Rick Dudley, a consensus mechanism designer, appeared on the Hashing it Out podcast this week, where he discusses Byzantine Fault Tolerant systems and decentralized storage networks.

Disclosure — I have yet to find the time to listen to the podcast but I am familiar with Rick’s work and imagine it will be a valuable learning experience.

Voting:

The Brooking Institute looks at Votem, a mobile-based blockchain-based voting platform, and the advantages that it could lend regarding voter turnout and election transparency.

Disclosure — I was an investor in Votem’s pre-sale.

EthDetective:

EthDetective is a new tool for tracking transactions on the Ethereum blockchain. Simply enter a wallet address and you will be provided with a smooth visual representation of the account contents and its historical transaction partners.

CryptoKitties:

CryptoKitties, everyone’s favourite Ethereum-doesn’t-scale example, is being sued for trade secret theft over their Stephen Curry digital collectible.

ICOs

May:

TokenData reports that a total of $1.97bn was raised through ICOs in the month of May. Half of this came from the EOS ICO, which has now concluded.

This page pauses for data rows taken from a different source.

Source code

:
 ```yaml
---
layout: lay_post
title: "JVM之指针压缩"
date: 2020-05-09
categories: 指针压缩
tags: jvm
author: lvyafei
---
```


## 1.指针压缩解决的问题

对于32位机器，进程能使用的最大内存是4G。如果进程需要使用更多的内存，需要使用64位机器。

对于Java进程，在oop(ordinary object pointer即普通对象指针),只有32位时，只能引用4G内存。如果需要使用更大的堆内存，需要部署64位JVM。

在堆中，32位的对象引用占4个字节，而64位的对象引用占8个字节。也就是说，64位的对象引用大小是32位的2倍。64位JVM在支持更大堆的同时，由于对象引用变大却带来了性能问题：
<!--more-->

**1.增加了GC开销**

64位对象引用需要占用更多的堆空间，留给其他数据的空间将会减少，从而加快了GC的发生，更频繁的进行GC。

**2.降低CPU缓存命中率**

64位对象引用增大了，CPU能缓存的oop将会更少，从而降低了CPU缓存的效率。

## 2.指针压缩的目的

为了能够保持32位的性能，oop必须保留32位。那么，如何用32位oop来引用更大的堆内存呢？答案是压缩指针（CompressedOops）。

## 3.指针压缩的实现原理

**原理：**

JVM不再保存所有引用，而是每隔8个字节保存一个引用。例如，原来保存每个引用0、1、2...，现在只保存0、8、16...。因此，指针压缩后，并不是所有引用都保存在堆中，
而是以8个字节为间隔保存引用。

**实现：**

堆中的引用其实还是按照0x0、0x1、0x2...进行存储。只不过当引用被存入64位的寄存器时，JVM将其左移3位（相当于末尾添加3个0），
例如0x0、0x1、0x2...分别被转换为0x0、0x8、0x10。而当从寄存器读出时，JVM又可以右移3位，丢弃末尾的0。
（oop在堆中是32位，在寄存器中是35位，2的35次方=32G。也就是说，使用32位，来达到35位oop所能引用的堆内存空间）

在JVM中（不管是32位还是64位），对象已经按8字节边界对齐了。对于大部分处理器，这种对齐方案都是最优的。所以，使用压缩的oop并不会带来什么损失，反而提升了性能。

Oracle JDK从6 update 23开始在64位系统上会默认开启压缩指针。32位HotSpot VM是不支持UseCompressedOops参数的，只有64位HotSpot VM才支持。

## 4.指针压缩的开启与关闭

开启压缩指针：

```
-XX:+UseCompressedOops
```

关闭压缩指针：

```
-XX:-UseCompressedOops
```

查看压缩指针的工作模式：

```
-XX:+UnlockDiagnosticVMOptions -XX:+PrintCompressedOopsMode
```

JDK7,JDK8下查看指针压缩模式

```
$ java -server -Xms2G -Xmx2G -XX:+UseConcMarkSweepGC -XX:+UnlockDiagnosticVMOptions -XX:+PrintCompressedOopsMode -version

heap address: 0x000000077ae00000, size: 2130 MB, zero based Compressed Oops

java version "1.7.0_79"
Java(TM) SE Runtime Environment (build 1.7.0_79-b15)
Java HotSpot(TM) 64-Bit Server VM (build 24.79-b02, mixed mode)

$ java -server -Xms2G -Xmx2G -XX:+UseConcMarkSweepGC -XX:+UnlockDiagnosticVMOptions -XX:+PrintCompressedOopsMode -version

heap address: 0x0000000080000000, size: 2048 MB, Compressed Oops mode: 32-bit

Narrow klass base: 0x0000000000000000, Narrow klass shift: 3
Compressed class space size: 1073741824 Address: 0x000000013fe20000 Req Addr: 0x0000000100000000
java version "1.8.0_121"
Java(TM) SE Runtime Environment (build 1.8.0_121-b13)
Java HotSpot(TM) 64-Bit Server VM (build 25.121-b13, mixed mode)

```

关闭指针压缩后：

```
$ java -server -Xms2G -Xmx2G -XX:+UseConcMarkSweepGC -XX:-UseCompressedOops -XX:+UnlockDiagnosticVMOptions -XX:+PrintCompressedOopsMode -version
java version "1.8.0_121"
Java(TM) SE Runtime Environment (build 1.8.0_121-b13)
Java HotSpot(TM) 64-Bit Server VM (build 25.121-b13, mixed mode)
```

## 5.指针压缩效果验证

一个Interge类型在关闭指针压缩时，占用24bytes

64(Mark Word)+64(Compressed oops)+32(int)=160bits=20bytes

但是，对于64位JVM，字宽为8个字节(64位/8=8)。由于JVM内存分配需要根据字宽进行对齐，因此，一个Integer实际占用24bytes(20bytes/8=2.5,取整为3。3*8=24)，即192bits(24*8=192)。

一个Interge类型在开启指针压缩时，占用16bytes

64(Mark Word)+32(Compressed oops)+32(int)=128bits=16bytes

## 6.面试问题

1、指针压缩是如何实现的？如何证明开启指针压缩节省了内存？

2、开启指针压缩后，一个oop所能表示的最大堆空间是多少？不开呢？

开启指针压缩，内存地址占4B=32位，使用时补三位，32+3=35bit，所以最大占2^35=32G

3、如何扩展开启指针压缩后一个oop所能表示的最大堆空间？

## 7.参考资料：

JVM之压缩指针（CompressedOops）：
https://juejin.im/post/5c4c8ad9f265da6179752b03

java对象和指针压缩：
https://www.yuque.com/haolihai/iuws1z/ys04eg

The figures are close to double that of April, which saw $1.14bn raised, and on par with March.

Some reports note that a lot of activity has come from South Korea, with private sales for Orbs, Flashmony, and Videocoin raising $118m, $72m, and $50m respectively.

Boston College:

Two professors from Boston College have published a paper analyzing returns offered to investors from ICOs.

Hugo Benedetti and Leonard Kostovetsky analyzed data from over 4,000 offerings and discovered that tokens are severely underpriced at the ICO stage and ICOs average returns of 179% from the ICO price to the first day’s opening market price.

Envion:

The New York Times reports on a Swiss project, Envion, which raised $100m in an ICO last year and now has the co-founders accusing each other of fraud.

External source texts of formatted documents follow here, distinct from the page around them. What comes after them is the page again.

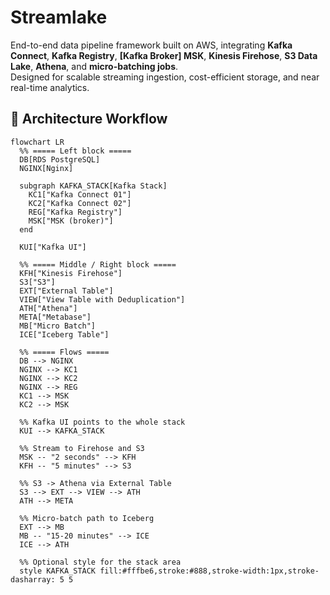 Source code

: # Streamlake
End-to-end data pipeline framework built on AWS, integrating **Kafka Connect**, **Kafka Registry**,  **[Kafka Broker] MSK**, **Kinesis Firehose**, **S3 Data Lake**, **Athena**, and **micro-batching jobs**.  
Designed for scalable streaming ingestion, cost-efficient storage, and near real-time analytics.

## 🔄 Architecture Workflow

```mermaid
flowchart LR
  %% ===== Left block =====
  DB[RDS PostgreSQL]
  NGINX[Nginx]

  subgraph KAFKA_STACK[Kafka Stack]
    KC1["Kafka Connect 01"]
    KC2["Kafka Connect 02"]
    REG["Kafka Registry"]
    MSK["MSK (broker)"]
  end

  KUI["Kafka UI"]

  %% ===== Middle / Right block =====
  KFH["Kinesis Firehose"]
  S3["S3"]
  EXT["External Table"]
  VIEW["View Table with Deduplication"]
  ATH["Athena"]
  META["Metabase"]
  MB["Micro Batch"]
  ICE["Iceberg Table"]

  %% ===== Flows =====
  DB --> NGINX
  NGINX --> KC1
  NGINX --> KC2
  NGINX --> REG
  KC1 --> MSK
  KC2 --> MSK

  %% Kafka UI points to the whole stack
  KUI --> KAFKA_STACK

  %% Stream to Firehose and S3
  MSK -- "2 seconds" --> KFH
  KFH -- "5 minutes" --> S3

  %% S3 -> Athena via External Table
  S3 --> EXT --> VIEW --> ATH
  ATH --> META

  %% Micro-batch path to Iceberg
  EXT --> MB
  MB -- "15-20 minutes" --> ICE
  ICE --> ATH

  %% Optional style for the stack area
  style KAFKA_STACK fill:#fffbe6,stroke:#888,stroke-width:1px,stroke-dasharray: 5 5
```
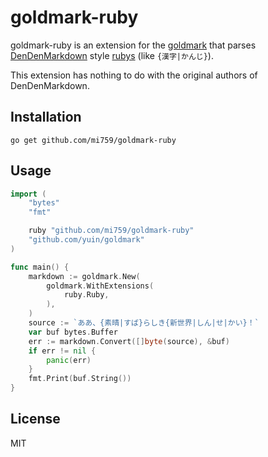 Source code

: # goldmark-ruby

goldmark-ruby is an extension for the [goldmark](https://github.com/yuin/goldmark) that parses [DenDenMarkdown](https://github.com/denshoch/DenDenMarkdown) style [rubys](https://developer.mozilla.org/en-US/docs/Web/HTML/Element/ruby) (like `{漢字|かんじ}`).

This extension has nothing to do with the original authors of DenDenMarkdown.

## Installation
```
go get github.com/mi759/goldmark-ruby
```

## Usage
```go
import (
	"bytes"
	"fmt"

	ruby "github.com/mi759/goldmark-ruby"
	"github.com/yuin/goldmark"
)

func main() {
	markdown := goldmark.New(
		goldmark.WithExtensions(
			ruby.Ruby,
		),
	)
	source := `ああ、{素晴|すば}らしき{新世界|しん|せ|かい}！`
	var buf bytes.Buffer
	err := markdown.Convert([]byte(source), &buf)
	if err != nil {
		panic(err)
	}
	fmt.Print(buf.String())
}
```

## License
MIT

Nathaniel Popper frames Envion as a ‘good project gone bad’, even though there is myriad evidence to suggest that Envion was always of dubious quality — the company sold investors on the idea of developing mobile Bitcoin rigs, a concept that seems technically infeasible to anybody familiar with Bitcoin’s extensive mining specifications.

Titanium:

The SEC obtained a court order halting an ongoing fraud involving an ICO that raised $21m from investors in and outside the U.S.

The SEC complaint charges Titanium President Michael Alan Stollery with lying about business relationship with the Federal Reserve and dozens of well-known firms, including Paypal and Verizon.

Kik:

Just months after raising $100m in an ICO, the Kin founder, Ted Livingston, has expressed his doubts over blockchain technology’s potential.